## What you need to do
From the entries below, give the number of lines where the word "track" occurs, and nothing else.

====== Record set

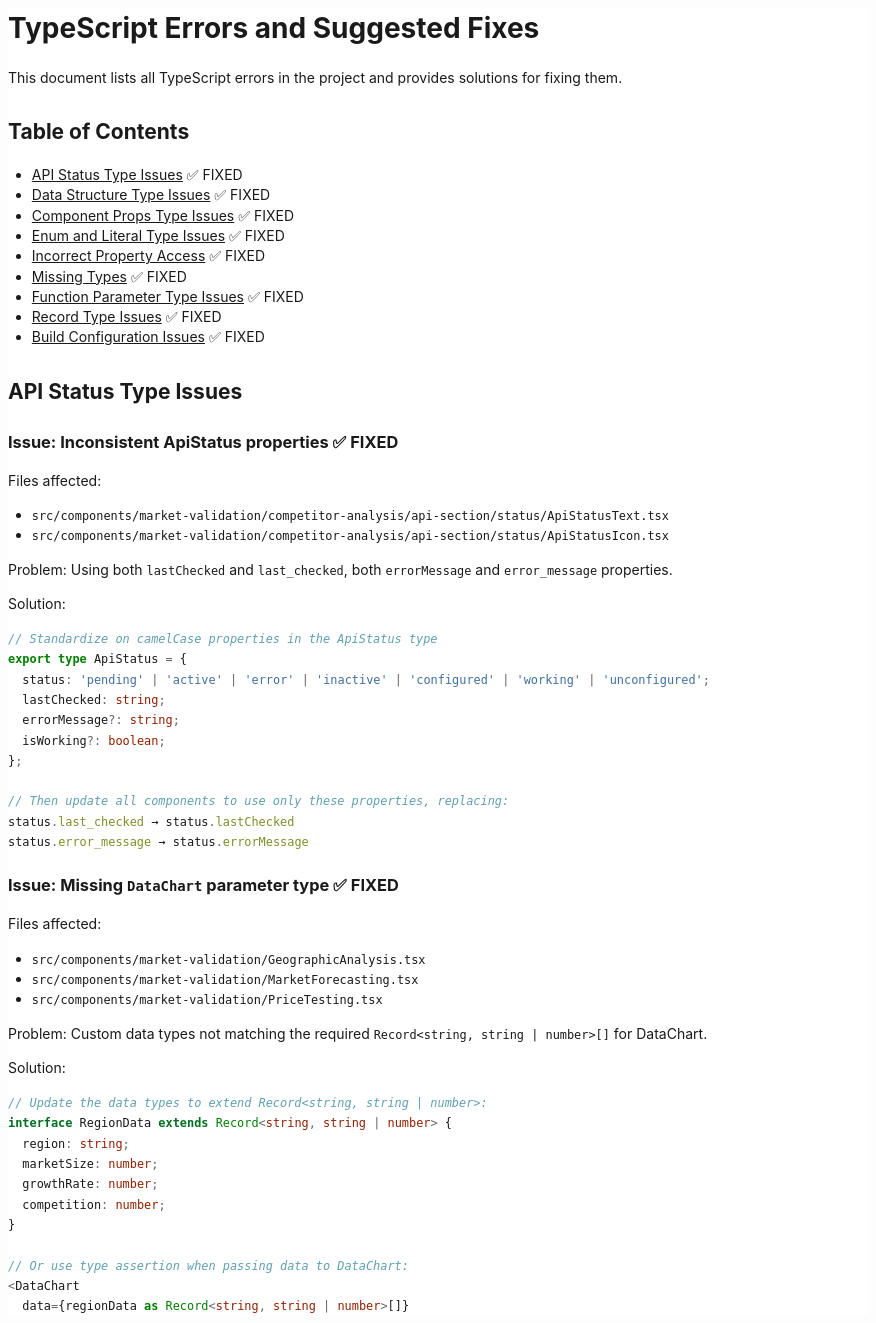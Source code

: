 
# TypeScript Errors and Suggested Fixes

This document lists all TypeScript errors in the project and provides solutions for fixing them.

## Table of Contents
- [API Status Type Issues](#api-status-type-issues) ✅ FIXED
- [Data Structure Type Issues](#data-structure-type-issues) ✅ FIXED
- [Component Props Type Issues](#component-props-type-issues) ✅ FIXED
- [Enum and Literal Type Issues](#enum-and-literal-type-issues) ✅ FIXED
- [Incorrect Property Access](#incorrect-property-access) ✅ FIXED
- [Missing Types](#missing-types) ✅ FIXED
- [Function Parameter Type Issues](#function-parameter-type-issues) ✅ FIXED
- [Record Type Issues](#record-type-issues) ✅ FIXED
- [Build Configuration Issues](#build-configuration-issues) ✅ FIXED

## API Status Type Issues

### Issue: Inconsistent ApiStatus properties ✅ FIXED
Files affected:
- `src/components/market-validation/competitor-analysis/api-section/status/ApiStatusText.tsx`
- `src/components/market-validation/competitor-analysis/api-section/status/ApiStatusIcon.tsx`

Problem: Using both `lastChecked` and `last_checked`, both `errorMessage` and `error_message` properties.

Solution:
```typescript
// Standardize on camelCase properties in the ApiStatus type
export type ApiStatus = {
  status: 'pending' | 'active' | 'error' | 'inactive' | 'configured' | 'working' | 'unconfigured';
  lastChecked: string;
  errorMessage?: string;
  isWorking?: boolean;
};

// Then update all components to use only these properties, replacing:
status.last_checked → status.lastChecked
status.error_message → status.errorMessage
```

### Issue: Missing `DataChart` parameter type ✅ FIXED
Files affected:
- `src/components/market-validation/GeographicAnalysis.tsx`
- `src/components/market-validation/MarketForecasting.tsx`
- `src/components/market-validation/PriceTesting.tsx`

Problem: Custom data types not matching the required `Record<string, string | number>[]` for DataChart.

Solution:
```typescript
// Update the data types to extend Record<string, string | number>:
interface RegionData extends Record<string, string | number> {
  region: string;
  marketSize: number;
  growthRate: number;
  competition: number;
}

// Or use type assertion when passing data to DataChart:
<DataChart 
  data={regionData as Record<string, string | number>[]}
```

============
====== Record set

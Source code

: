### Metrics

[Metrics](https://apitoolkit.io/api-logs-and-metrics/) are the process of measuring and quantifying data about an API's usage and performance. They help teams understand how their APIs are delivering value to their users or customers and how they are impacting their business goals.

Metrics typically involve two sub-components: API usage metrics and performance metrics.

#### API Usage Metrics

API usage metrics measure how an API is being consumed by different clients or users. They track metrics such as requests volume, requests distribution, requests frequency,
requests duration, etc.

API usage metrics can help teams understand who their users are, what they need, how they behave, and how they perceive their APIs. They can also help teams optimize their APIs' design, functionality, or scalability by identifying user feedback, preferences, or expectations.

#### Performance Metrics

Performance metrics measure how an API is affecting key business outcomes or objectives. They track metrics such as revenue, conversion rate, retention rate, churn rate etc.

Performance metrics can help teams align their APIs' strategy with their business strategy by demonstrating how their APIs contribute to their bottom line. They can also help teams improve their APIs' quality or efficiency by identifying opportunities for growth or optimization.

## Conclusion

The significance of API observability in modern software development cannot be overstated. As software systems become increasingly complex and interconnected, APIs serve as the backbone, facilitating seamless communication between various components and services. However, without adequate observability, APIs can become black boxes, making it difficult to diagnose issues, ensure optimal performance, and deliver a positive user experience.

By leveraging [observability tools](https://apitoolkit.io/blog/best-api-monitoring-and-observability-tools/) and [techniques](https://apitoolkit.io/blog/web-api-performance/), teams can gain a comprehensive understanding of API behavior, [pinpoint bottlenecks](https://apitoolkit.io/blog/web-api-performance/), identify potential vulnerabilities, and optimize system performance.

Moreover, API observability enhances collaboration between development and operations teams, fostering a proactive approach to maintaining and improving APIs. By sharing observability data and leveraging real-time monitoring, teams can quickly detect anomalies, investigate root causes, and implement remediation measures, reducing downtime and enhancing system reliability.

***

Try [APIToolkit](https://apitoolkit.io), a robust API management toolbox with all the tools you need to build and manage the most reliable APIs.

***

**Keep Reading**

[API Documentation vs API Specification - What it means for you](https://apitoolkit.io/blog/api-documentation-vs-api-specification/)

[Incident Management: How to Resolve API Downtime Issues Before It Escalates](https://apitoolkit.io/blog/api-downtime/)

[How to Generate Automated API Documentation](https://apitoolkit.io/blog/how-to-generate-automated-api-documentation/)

============

## Exercise output
2